The millennial generation – people aged between 18 and 34 – may be less likely to find themselves in debt than their parents, according to new researc…
The millennial generation – people aged between 18 and 34 – may be less likely to find themselves in debt than their parents, according to new research.
'Millennial Me & My Money', a report published by Experian, reveals that almost half (45 per cent) of this generation makes an effort to save at least 25 per cent of their income each month, in comparison to just 35 per cent of their parents' generation, which is often referred to as Generation X.
So, why are millennials more saving savvy than their parents? And where do their downfalls lie?
Why millennials are saving more
Generation Y are likely to be saving more than their parents due to the uncertain economic climate they grew up in. Many millennials came of age in the midst of the recession, meaning they were exposed to a whole host of reports and concerns on how hard it will be for them to climb the property ladder and retire at a reasonable age.

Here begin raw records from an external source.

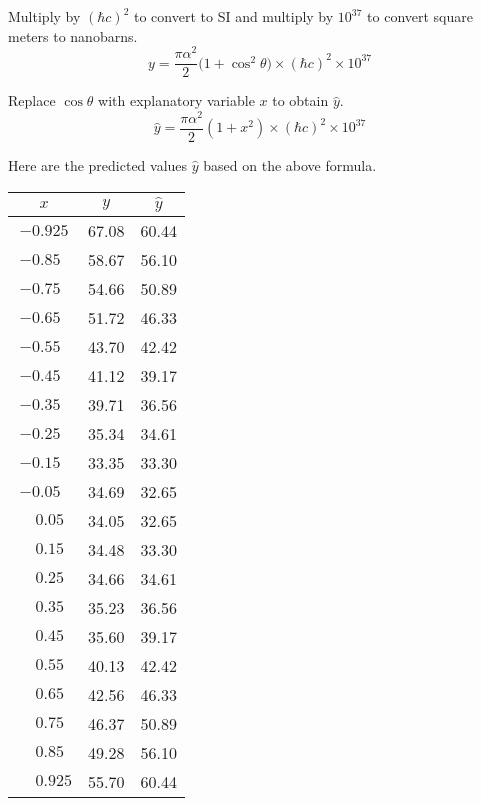 \documentclass[12pt]{article}
\begin{document}
Multiply by $(\hbar c)^2$ to convert to SI
and multiply by $10^{37}$ to convert square meters to nanobarns.
\begin{equation*}
y=\frac{\pi\alpha^2}{2}\big(1+\cos^2\theta\big)\times(\hbar c)^2\times10^{37}
\end{equation*}

Replace $\cos\theta$ with explanatory variable $x$ to obtain $\hat{y}$.
\begin{equation*}
\hat{y}=\frac{\pi\alpha^2}{2}\left(1+x^2\right)\times(\hbar c)^2\times10^{37}
\end{equation*}

Here are the predicted values $\hat{y}$ based on the above formula.

\begin{center}
\begin{tabular}{|c|c|c|}
\hline
$x$ & $y$ & $\hat{y}$ \\
\hline
$-0.925$ & 67.08 & 60.44\\
$-0.85\phantom{0}$ & 58.67 & 56.10\\
$-0.75\phantom{0}$ & 54.66 & 50.89\\
$-0.65\phantom{0}$ & 51.72 & 46.33\\
$-0.55\phantom{0}$ & 43.70 & 42.42\\
$-0.45\phantom{0}$ & 41.12 & 39.17\\
$-0.35\phantom{0}$ & 39.71 & 36.56\\
$-0.25\phantom{0}$ & 35.34 & 34.61\\
$-0.15\phantom{0}$ & 33.35 & 33.30\\
$-0.05\phantom{0}$ & 34.69 & 32.65\\
$\phantom{+}0.05\phantom{0}$ & 34.05 & 32.65\\
$\phantom{+}0.15\phantom{0}$ & 34.48 & 33.30\\
$\phantom{+}0.25\phantom{0}$ & 34.66 & 34.61\\
$\phantom{+}0.35\phantom{0}$ & 35.23 & 36.56\\
$\phantom{+}0.45\phantom{0}$ & 35.60 & 39.17\\
$\phantom{+}0.55\phantom{0}$ & 40.13 & 42.42\\
$\phantom{+}0.65\phantom{0}$ & 42.56 & 46.33\\
$\phantom{+}0.75\phantom{0}$ & 46.37 & 50.89\\
$\phantom{+}0.85\phantom{0}$ & 49.28 & 56.10\\
$\phantom{+}0.925$ & 55.70 & 60.44\\
\hline
\end{tabular}
\end{center}
\end{document}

What's more, many appear to have learnt from their parents' monetary mistakes, with respondents who believe their mums and dads have had a positive influence on their spending habits typically saving more than those who did not receive adequate financial advice during their upbringing.
Clive Lawson, managing director at Experian, commented: "It's striking to see just how much of an impact parental influence can have on the financial wellbeing of millennials in adulthood.
"What this research made clear to me was the opportunity that we as parents have to set foundations by helping our children learn from both our experiences and our mistakes in managing money."
The report found that 18 to 34-year-olds who had not received adequate monetary advice from their parents were more likely to be in debt.
One-third (33 per cent) of this group had an overdraft, in comparison to 19 per cent of those with a financially-sound upbringing, while they were also twice as likely to have missed a credit repayment deadline.
In addition, 43 per cent of millennials raised without financial stability had run out of money before their next pay day in the past, compared to just 21 per cent of those who had received extensive monetary advice from their parents.
Furthermore, ten per cent of Generation Y had defaulted on a credit account in comparison to four per cent of those who had been coached on financial management from a young age, while there were also five times more likely to have a debt-related County Court Judgement in their name.
Mr Lawson continued: "As it stands, it appears that millennials already surpass older generations when it comes to money management and this is good to see. However, there are still a few lessons to be learnt."
For example, the lax approach many millennials have to shopping around for the best deal and the fact that they tend not to regularly check their credit reports and bank statements could be preventing them from saving even more money.
Overall, it appears that it is how an individual is brought up that helps to determine how likely they are to get into debt when they begin managing their own finances, rather than the generation to which they belong.